__EXERCISE OBJECTIVE__:
Your result should be the lines holding the word "well", copied from the entries below.

__DATA FOR REVIEW__:

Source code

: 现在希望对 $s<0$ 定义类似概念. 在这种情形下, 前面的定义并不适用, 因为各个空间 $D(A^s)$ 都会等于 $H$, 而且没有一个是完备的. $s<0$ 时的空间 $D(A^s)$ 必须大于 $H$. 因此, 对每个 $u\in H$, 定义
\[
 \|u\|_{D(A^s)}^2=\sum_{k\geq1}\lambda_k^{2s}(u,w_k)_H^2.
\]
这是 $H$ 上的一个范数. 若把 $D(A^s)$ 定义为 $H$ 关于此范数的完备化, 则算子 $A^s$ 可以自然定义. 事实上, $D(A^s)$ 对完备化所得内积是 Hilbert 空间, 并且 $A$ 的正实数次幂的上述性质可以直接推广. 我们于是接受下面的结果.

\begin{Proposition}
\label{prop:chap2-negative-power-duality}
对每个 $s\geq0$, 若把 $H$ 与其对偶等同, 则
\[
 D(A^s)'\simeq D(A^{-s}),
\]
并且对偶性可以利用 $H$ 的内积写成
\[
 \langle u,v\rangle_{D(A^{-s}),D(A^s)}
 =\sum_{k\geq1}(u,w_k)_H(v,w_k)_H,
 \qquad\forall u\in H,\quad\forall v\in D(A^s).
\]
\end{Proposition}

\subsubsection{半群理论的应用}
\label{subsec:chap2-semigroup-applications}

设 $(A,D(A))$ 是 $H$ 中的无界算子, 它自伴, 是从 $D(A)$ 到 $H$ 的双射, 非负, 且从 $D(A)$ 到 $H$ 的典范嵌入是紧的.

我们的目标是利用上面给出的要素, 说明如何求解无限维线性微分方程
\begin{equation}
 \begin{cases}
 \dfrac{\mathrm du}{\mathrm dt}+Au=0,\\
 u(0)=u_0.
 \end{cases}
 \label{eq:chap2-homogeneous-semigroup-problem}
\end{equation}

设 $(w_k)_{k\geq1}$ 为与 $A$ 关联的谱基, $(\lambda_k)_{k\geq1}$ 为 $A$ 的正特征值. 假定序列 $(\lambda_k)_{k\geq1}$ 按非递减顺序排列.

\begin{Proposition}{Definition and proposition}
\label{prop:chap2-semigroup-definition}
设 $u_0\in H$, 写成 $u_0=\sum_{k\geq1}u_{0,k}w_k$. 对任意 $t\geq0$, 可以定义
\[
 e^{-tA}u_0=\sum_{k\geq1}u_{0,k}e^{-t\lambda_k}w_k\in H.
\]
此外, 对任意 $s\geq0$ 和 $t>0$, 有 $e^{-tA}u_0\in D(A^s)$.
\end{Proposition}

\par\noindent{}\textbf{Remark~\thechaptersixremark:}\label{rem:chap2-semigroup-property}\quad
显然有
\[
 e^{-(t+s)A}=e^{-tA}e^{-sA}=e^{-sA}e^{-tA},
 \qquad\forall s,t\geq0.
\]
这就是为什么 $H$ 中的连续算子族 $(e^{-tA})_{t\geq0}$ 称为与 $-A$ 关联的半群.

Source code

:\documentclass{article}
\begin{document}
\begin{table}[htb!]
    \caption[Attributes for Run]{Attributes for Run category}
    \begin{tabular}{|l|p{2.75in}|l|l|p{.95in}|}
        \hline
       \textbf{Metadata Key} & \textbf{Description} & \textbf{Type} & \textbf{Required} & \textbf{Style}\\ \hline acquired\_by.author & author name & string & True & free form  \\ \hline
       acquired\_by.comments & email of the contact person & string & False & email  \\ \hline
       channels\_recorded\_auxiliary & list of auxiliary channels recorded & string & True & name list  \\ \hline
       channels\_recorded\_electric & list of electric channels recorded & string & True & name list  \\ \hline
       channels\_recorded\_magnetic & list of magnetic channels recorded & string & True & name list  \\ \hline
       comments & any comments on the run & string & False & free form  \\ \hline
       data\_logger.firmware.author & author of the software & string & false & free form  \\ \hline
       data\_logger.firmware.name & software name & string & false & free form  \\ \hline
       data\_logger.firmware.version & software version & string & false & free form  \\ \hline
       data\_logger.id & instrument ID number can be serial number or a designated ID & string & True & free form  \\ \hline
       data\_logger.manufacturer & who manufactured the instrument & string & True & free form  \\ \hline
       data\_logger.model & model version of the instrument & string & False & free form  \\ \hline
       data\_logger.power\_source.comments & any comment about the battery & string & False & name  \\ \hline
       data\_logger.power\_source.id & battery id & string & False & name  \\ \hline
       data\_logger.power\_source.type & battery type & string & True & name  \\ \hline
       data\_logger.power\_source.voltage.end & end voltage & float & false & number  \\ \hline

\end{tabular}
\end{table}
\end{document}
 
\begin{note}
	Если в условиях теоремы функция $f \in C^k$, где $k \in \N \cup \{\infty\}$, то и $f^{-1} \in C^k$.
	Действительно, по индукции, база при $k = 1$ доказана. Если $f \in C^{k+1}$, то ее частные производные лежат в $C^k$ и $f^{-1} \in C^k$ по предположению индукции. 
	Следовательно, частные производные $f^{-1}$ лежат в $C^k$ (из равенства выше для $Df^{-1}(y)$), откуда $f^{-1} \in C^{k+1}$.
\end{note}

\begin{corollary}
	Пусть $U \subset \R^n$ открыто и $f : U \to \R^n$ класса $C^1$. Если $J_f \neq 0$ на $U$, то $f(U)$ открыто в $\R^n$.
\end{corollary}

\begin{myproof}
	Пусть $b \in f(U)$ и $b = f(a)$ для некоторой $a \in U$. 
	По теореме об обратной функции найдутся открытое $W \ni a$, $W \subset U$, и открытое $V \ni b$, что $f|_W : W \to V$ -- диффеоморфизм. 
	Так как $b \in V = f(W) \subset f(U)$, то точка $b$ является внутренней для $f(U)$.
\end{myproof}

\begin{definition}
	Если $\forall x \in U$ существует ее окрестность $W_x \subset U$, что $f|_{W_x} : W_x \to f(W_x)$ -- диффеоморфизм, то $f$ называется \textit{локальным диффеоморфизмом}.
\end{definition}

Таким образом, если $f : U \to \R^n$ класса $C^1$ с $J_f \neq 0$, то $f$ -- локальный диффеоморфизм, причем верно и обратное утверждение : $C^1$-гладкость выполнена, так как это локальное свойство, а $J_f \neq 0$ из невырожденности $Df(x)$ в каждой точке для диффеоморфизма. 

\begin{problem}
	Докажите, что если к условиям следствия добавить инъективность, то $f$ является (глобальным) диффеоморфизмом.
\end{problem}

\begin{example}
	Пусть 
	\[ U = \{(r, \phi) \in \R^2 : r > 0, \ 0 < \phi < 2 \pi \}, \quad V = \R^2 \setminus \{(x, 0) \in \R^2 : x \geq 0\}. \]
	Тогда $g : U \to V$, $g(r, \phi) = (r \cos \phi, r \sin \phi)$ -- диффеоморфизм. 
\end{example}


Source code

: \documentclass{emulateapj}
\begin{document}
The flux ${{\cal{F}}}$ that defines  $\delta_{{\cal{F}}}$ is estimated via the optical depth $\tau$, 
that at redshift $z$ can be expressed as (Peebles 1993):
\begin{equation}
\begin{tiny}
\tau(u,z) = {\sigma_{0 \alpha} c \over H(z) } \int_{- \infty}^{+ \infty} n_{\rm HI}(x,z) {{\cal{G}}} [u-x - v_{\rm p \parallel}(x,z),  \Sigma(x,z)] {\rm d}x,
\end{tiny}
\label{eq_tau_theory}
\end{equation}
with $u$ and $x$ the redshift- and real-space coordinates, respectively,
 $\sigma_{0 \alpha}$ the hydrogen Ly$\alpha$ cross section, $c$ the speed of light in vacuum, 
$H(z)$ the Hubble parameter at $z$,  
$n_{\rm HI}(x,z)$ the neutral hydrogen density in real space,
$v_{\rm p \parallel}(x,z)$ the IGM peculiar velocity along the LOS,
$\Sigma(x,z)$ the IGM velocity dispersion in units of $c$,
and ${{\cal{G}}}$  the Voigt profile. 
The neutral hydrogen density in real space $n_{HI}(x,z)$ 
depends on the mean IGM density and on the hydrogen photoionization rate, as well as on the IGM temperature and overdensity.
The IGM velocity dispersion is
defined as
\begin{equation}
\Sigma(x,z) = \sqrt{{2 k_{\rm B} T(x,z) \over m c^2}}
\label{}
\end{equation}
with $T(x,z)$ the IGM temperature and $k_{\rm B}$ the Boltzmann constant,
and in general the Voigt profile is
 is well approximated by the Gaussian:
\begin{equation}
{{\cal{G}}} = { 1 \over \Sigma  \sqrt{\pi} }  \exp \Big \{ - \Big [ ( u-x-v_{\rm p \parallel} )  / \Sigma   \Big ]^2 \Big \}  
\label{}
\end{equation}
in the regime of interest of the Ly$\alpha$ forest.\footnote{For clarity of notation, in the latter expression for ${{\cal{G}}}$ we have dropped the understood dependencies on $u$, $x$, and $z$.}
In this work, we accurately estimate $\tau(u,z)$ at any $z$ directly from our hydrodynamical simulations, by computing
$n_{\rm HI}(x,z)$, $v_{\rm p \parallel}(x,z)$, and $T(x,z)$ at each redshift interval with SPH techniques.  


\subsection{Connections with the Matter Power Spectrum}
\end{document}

__ANSWER SPACE__:
depends on the mean IGM density and on the hydrogen photoionization rate, as well as on the IGM temperature and overdensity.
 is well approximated by the Gaussian:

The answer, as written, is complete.